For this task, copy all of the data below exactly and skip the pictures.

Segment Start: Entries shown

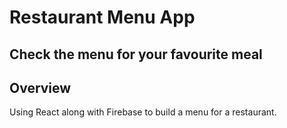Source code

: # Restaurant Menu App

## Check the menu for your favourite meal

## Overview
Using React along with Firebase to build a menu for a restaurant.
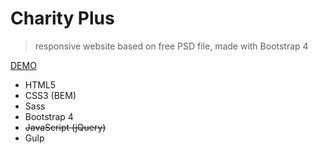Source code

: # Charity Plus
> responsive website based on free PSD file, made with Bootstrap 4

[DEMO](https://noeemi.github.io/Charityplus/dist/)

* HTML5
* CSS3 (BEM)
* Sass
* Bootstrap 4
* <s> JavaScript (jQuery) </s>
* Gulp

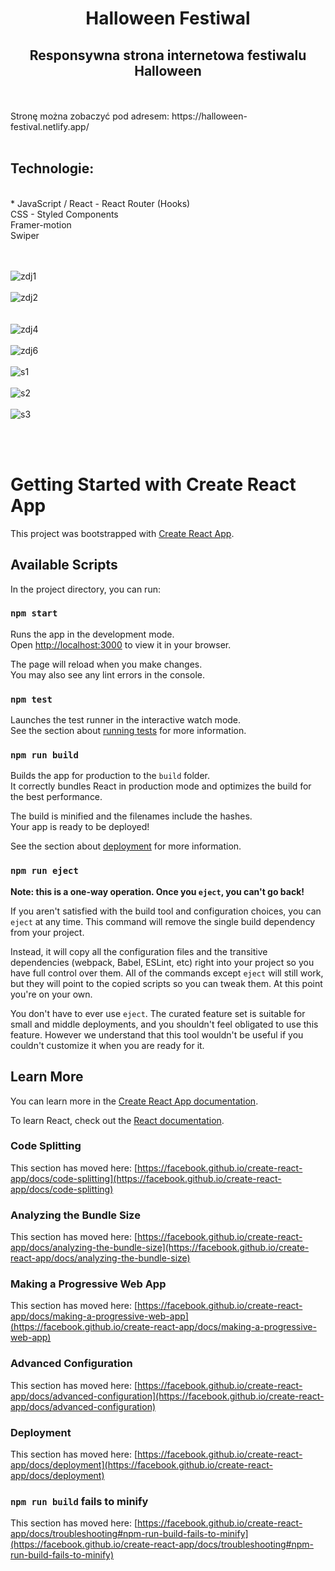 <h1 align="center"> Halloween Festiwal </h >
<br />
<h2 align="center"> Responsywna strona internetowa festiwalu Halloween  </h2>
<br />
<br />
Stronę można zobaczyć pod adresem: https://halloween-festival.netlify.app/
<br />
<br />
<h2 align="left"> Technologie: </h2>
<br />
* JavaScript / React - React Router (Hooks)
<br />
 CSS - Styled Components
<br />
Framer-motion
<br />
Swiper
<br />
<br />
<br />


![zdj1](https://user-images.githubusercontent.com/105555319/200202651-7a8b6950-e26f-4e6b-937c-77a514fbbd6e.jpg)
<br />
<br />
![zdj2](https://user-images.githubusercontent.com/105555319/200202664-6f0a5082-f3bb-4a05-9b64-ac65b26aead4.jpg)
<br />
<br />
<br />![zdj4](https://user-images.githubusercontent.com/105555319/200202692-07678c89-80b7-4a3b-9865-3f6a5d899c13.jpg)
<br />
<br />
![zdj6](https://user-images.githubusercontent.com/105555319/200202701-d81fa11f-b8d1-4d2c-a3d9-702d5909e320.jpg)
<br />
<br />![s1](https://user-images.githubusercontent.com/105555319/200202706-a041a0b1-3b95-4cff-9142-6f41a499e353.jpg)
<br />
<br />
![s2](https://user-images.githubusercontent.com/105555319/200202715-e21b326a-0eb9-4369-ab5f-c7d3e6d84da6.jpg)
<br />
<br />
![s3](https://user-images.githubusercontent.com/105555319/200202722-bb319191-2a4b-4ab1-913b-b9e68123c7e0.jpg)

<br />
<br />



# Getting Started with Create React App

This project was bootstrapped with [Create React App](https://github.com/facebook/create-react-app).

## Available Scripts

In the project directory, you can run:

### `npm start`

Runs the app in the development mode.\
Open [http://localhost:3000](http://localhost:3000) to view it in your browser.

The page will reload when you make changes.\
You may also see any lint errors in the console.

### `npm test`

Launches the test runner in the interactive watch mode.\
See the section about [running tests](https://facebook.github.io/create-react-app/docs/running-tests) for more information.

### `npm run build`

Builds the app for production to the `build` folder.\
It correctly bundles React in production mode and optimizes the build for the best performance.

The build is minified and the filenames include the hashes.\
Your app is ready to be deployed!

See the section about [deployment](https://facebook.github.io/create-react-app/docs/deployment) for more information.

### `npm run eject`

**Note: this is a one-way operation. Once you `eject`, you can't go back!**

If you aren't satisfied with the build tool and configuration choices, you can `eject` at any time. This command will remove the single build dependency from your project.

Instead, it will copy all the configuration files and the transitive dependencies (webpack, Babel, ESLint, etc) right into your project so you have full control over them. All of the commands except `eject` will still work, but they will point to the copied scripts so you can tweak them. At this point you're on your own.

You don't have to ever use `eject`. The curated feature set is suitable for small and middle deployments, and you shouldn't feel obligated to use this feature. However we understand that this tool wouldn't be useful if you couldn't customize it when you are ready for it.

## Learn More

You can learn more in the [Create React App documentation](https://facebook.github.io/create-react-app/docs/getting-started).

To learn React, check out the [React documentation](https://reactjs.org/).

### Code Splitting

This section has moved here: [https://facebook.github.io/create-react-app/docs/code-splitting](https://facebook.github.io/create-react-app/docs/code-splitting)

### Analyzing the Bundle Size

This section has moved here: [https://facebook.github.io/create-react-app/docs/analyzing-the-bundle-size](https://facebook.github.io/create-react-app/docs/analyzing-the-bundle-size)

### Making a Progressive Web App

This section has moved here: [https://facebook.github.io/create-react-app/docs/making-a-progressive-web-app](https://facebook.github.io/create-react-app/docs/making-a-progressive-web-app)

### Advanced Configuration

This section has moved here: [https://facebook.github.io/create-react-app/docs/advanced-configuration](https://facebook.github.io/create-react-app/docs/advanced-configuration)

### Deployment

This section has moved here: [https://facebook.github.io/create-react-app/docs/deployment](https://facebook.github.io/create-react-app/docs/deployment)

### `npm run build` fails to minify

This section has moved here: [https://facebook.github.io/create-react-app/docs/troubleshooting#npm-run-build-fails-to-minify](https://facebook.github.io/create-react-app/docs/troubleshooting#npm-run-build-fails-to-minify)
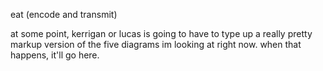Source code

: eat (encode and transmit)

at some point, kerrigan or lucas is going to have to type up a really pretty markup version of the five diagrams im looking at right now. when that happens, it'll go here.

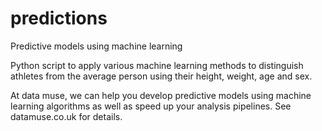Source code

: # predictions
Predictive models using machine learning

Python script to apply various machine learning methods to distinguish athletes from the average person using their height, weight, age and sex.

At data muse, we can help you develop predictive models using machine learning algorithms as well as speed up your analysis pipelines. See datamuse.co.uk for details.
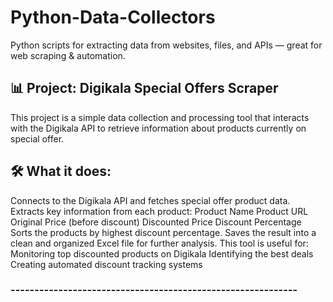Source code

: # Python-Data-Collectors
Python scripts for extracting data from websites, files, and APIs — great for web scraping &amp; automation.

## 📊 Project: Digikala Special Offers Scraper
This project is a simple data collection and processing tool that interacts with the Digikala API to retrieve information about products currently on special offer.
## 🛠 What it does:
Connects to the Digikala API and fetches special offer product data.
Extracts key information from each product:
Product Name
Product URL
Original Price (before discount)
Discounted Price
Discount Percentage
Sorts the products by highest discount percentage.
Saves the result into a clean and organized Excel file for further analysis.
This tool is useful for:
Monitoring top discounted products on Digikala
Identifying the best deals
Creating automated discount tracking systems
### ------------------------------------------------------------
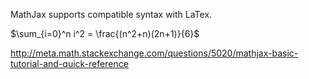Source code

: MathJax supports compatible syntax with LaTex.

$\sum_{i=0}^n i^2 = \frac{(n^2+n)(2n+1)}{6}$

http://meta.math.stackexchange.com/questions/5020/mathjax-basic-tutorial-and-quick-reference
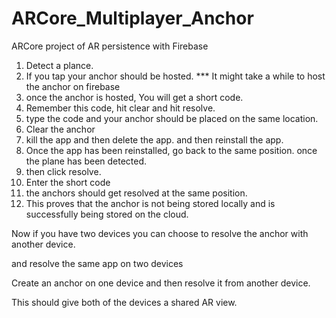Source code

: # ARCore_Multiplayer_Anchor
ARCore project of AR persistence with Firebase

1. Detect a plance.
2. If you tap your anchor should be hosted.
*** It might take a while to host the anchor on firebase
3. once the anchor is hosted, You will get a short code.
4. Remember this code, hit clear and hit resolve.
5. type the code and your anchor should be placed on the same location.
6. Clear the anchor
7. kill the app and then delete the app. and then reinstall the app.
8. Once the app has been reinstalled, go back to the same position. once the plane has been detected.
9. then click resolve.
10. Enter the short code
11. the anchors should get resolved at the same position.
12. This proves that the anchor is not being stored locally and is successfully being stored on the cloud.

Now if you have two devices you can choose to resolve the anchor with another device.

and resolve the same app on two devices

Create an anchor on one device and then resolve it from another device.

This should give both of the devices a shared AR view.
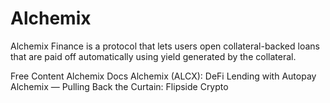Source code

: # Alchemix

Alchemix Finance is a protocol that lets users open collateral-backed loans that are paid off automatically using yield generated by the collateral.

<ResourceGroupTitle>Free Content</ResourceGroupTitle>
<BadgeLink badgeText='Read' colorScheme='yellow' href='https://alchemix-finance.gitbook.io/user-docs/'>Alchemix Docs</BadgeLink>
<BadgeLink badgeText='Read' colorScheme='yellow' href='https://www.gemini.com/cryptopedia/alchemix-crypto-loans-alusd-alcx-dai-yearn-finance'>Alchemix (ALCX): DeFi Lending with Autopay</BadgeLink>
<BadgeLink badgeText='Read' colorScheme='yellow' href='https://coinmarketcap.com/alexandria/article/alchemix-pulling-back-the-curtain-flipside-crypto'>Alchemix — Pulling Back the Curtain: Flipside Crypto</BadgeLink>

Segment End: Entries shown

» Solution for this task
Source code

: # Restaurant Menu App

## Check the menu for your favourite meal

## Overview
Using React along with Firebase to build a menu for a restaurant.
Source code

: # Charity Plus
> responsive website based on free PSD file, made with Bootstrap 4

[DEMO](https://noeemi.github.io/Charityplus/dist/)

* HTML5
* CSS3 (BEM)
* Sass
* Bootstrap 4
* <s> JavaScript (jQuery) </s>
* Gulp

 <h1 align="center"> Halloween Festiwal </h >
<br />
<h2 align="center"> Responsywna strona internetowa festiwalu Halloween  </h2>
<br />
<br />
Stronę można zobaczyć pod adresem: https://halloween-festival.netlify.app/
<br />
<br />
<h2 align="left"> Technologie: </h2>
<br />
* JavaScript / React - React Router (Hooks)
<br />
 CSS - Styled Components
<br />
Framer-motion
<br />
Swiper
<br />
<br />
<br />


![zdj1](https://user-images.githubusercontent.com/105555319/200202651-7a8b6950-e26f-4e6b-937c-77a514fbbd6e.jpg)
<br />
<br />
![zdj2](https://user-images.githubusercontent.com/105555319/200202664-6f0a5082-f3bb-4a05-9b64-ac65b26aead4.jpg)
<br />
<br />
<br />![zdj4](https://user-images.githubusercontent.com/105555319/200202692-07678c89-80b7-4a3b-9865-3f6a5d899c13.jpg)
<br />
<br />
![zdj6](https://user-images.githubusercontent.com/105555319/200202701-d81fa11f-b8d1-4d2c-a3d9-702d5909e320.jpg)
<br />
<br />![s1](https://user-images.githubusercontent.com/105555319/200202706-a041a0b1-3b95-4cff-9142-6f41a499e353.jpg)
<br />
<br />
![s2](https://user-images.githubusercontent.com/105555319/200202715-e21b326a-0eb9-4369-ab5f-c7d3e6d84da6.jpg)
<br />
<br />
![s3](https://user-images.githubusercontent.com/105555319/200202722-bb319191-2a4b-4ab1-913b-b9e68123c7e0.jpg)

<br />
<br />



# Getting Started with Create React App

This project was bootstrapped with [Create React App](https://github.com/facebook/create-react-app).

## Available Scripts

In the project directory, you can run:

### `npm start`

Runs the app in the development mode.\
Open [http://localhost:3000](http://localhost:3000) to view it in your browser.

The page will reload when you make changes.\
You may also see any lint errors in the console.

### `npm test`

Launches the test runner in the interactive watch mode.\
See the section about [running tests](https://facebook.github.io/create-react-app/docs/running-tests) for more information.

### `npm run build`

Builds the app for production to the `build` folder.\
It correctly bundles React in production mode and optimizes the build for the best performance.

The build is minified and the filenames include the hashes.\
Your app is ready to be deployed!

See the section about [deployment](https://facebook.github.io/create-react-app/docs/deployment) for more information.

### `npm run eject`

**Note: this is a one-way operation. Once you `eject`, you can't go back!**

If you aren't satisfied with the build tool and configuration choices, you can `eject` at any time. This command will remove the single build dependency from your project.

Instead, it will copy all the configuration files and the transitive dependencies (webpack, Babel, ESLint, etc) right into your project so you have full control over them. All of the commands except `eject` will still work, but they will point to the copied scripts so you can tweak them. At this point you're on your own.

You don't have to ever use `eject`. The curated feature set is suitable for small and middle deployments, and you shouldn't feel obligated to use this feature. However we understand that this tool wouldn't be useful if you couldn't customize it when you are ready for it.

## Learn More

You can learn more in the [Create React App documentation](https://facebook.github.io/create-react-app/docs/getting-started).

To learn React, check out the [React documentation](https://reactjs.org/).

### Code Splitting

This section has moved here: [https://facebook.github.io/create-react-app/docs/code-splitting](https://facebook.github.io/create-react-app/docs/code-splitting)

### Analyzing the Bundle Size

This section has moved here: [https://facebook.github.io/create-react-app/docs/analyzing-the-bundle-size](https://facebook.github.io/create-react-app/docs/analyzing-the-bundle-size)

### Making a Progressive Web App

This section has moved here: [https://facebook.github.io/create-react-app/docs/making-a-progressive-web-app](https://facebook.github.io/create-react-app/docs/making-a-progressive-web-app)

### Advanced Configuration

This section has moved here: [https://facebook.github.io/create-react-app/docs/advanced-configuration](https://facebook.github.io/create-react-app/docs/advanced-configuration)

### Deployment

This section has moved here: [https://facebook.github.io/create-react-app/docs/deployment](https://facebook.github.io/create-react-app/docs/deployment)

### `npm run build` fails to minify

This section has moved here: [https://facebook.github.io/create-react-app/docs/troubleshooting#npm-run-build-fails-to-minify](https://facebook.github.io/create-react-app/docs/troubleshooting#npm-run-build-fails-to-minify)
Source code

: eat (encode and transmit)

at some point, kerrigan or lucas is going to have to type up a really pretty markup version of the five diagrams im looking at right now. when that happens, it'll go here.

Source code

: # predictions
Predictive models using machine learning

Python script to apply various machine learning methods to distinguish athletes from the average person using their height, weight, age and sex.

At data muse, we can help you develop predictive models using machine learning algorithms as well as speed up your analysis pipelines. See datamuse.co.uk for details.
Source code

: # Python-Data-Collectors
Python scripts for extracting data from websites, files, and APIs — great for web scraping &amp; automation.

## 📊 Project: Digikala Special Offers Scraper
This project is a simple data collection and processing tool that interacts with the Digikala API to retrieve information about products currently on special offer.
## 🛠 What it does:
Connects to the Digikala API and fetches special offer product data.
Extracts key information from each product:
Product Name
Product URL
Original Price (before discount)
Discounted Price
Discount Percentage
Sorts the products by highest discount percentage.
Saves the result into a clean and organized Excel file for further analysis.
This tool is useful for:
Monitoring top discounted products on Digikala
Identifying the best deals
Creating automated discount tracking systems
### ------------------------------------------------------------
Source code

: MathJax supports compatible syntax with LaTex.

$\sum_{i=0}^n i^2 = \frac{(n^2+n)(2n+1)}{6}$

http://meta.math.stackexchange.com/questions/5020/mathjax-basic-tutorial-and-quick-reference
Source code

: # ARCore_Multiplayer_Anchor
ARCore project of AR persistence with Firebase

1. Detect a plance.
2. If you tap your anchor should be hosted.
*** It might take a while to host the anchor on firebase
3. once the anchor is hosted, You will get a short code.
4. Remember this code, hit clear and hit resolve.
5. type the code and your anchor should be placed on the same location.
6. Clear the anchor
7. kill the app and then delete the app. and then reinstall the app.
8. Once the app has been reinstalled, go back to the same position. once the plane has been detected.
9. then click resolve.
10. Enter the short code
11. the anchors should get resolved at the same position.
12. This proves that the anchor is not being stored locally and is successfully being stored on the cloud.

Now if you have two devices you can choose to resolve the anchor with another device.

and resolve the same app on two devices

Create an anchor on one device and then resolve it from another device.

This should give both of the devices a shared AR view.
Source code

: # Alchemix

Alchemix Finance is a protocol that lets users open collateral-backed loans that are paid off automatically using yield generated by the collateral.

<ResourceGroupTitle>Free Content</ResourceGroupTitle>
<BadgeLink badgeText='Read' colorScheme='yellow' href='https://alchemix-finance.gitbook.io/user-docs/'>Alchemix Docs</BadgeLink>
<BadgeLink badgeText='Read' colorScheme='yellow' href='https://www.gemini.com/cryptopedia/alchemix-crypto-loans-alusd-alcx-dai-yearn-finance'>Alchemix (ALCX): DeFi Lending with Autopay</BadgeLink>
<BadgeLink badgeText='Read' colorScheme='yellow' href='https://coinmarketcap.com/alexandria/article/alchemix-pulling-back-the-curtain-flipside-crypto'>Alchemix — Pulling Back the Curtain: Flipside Crypto</BadgeLink>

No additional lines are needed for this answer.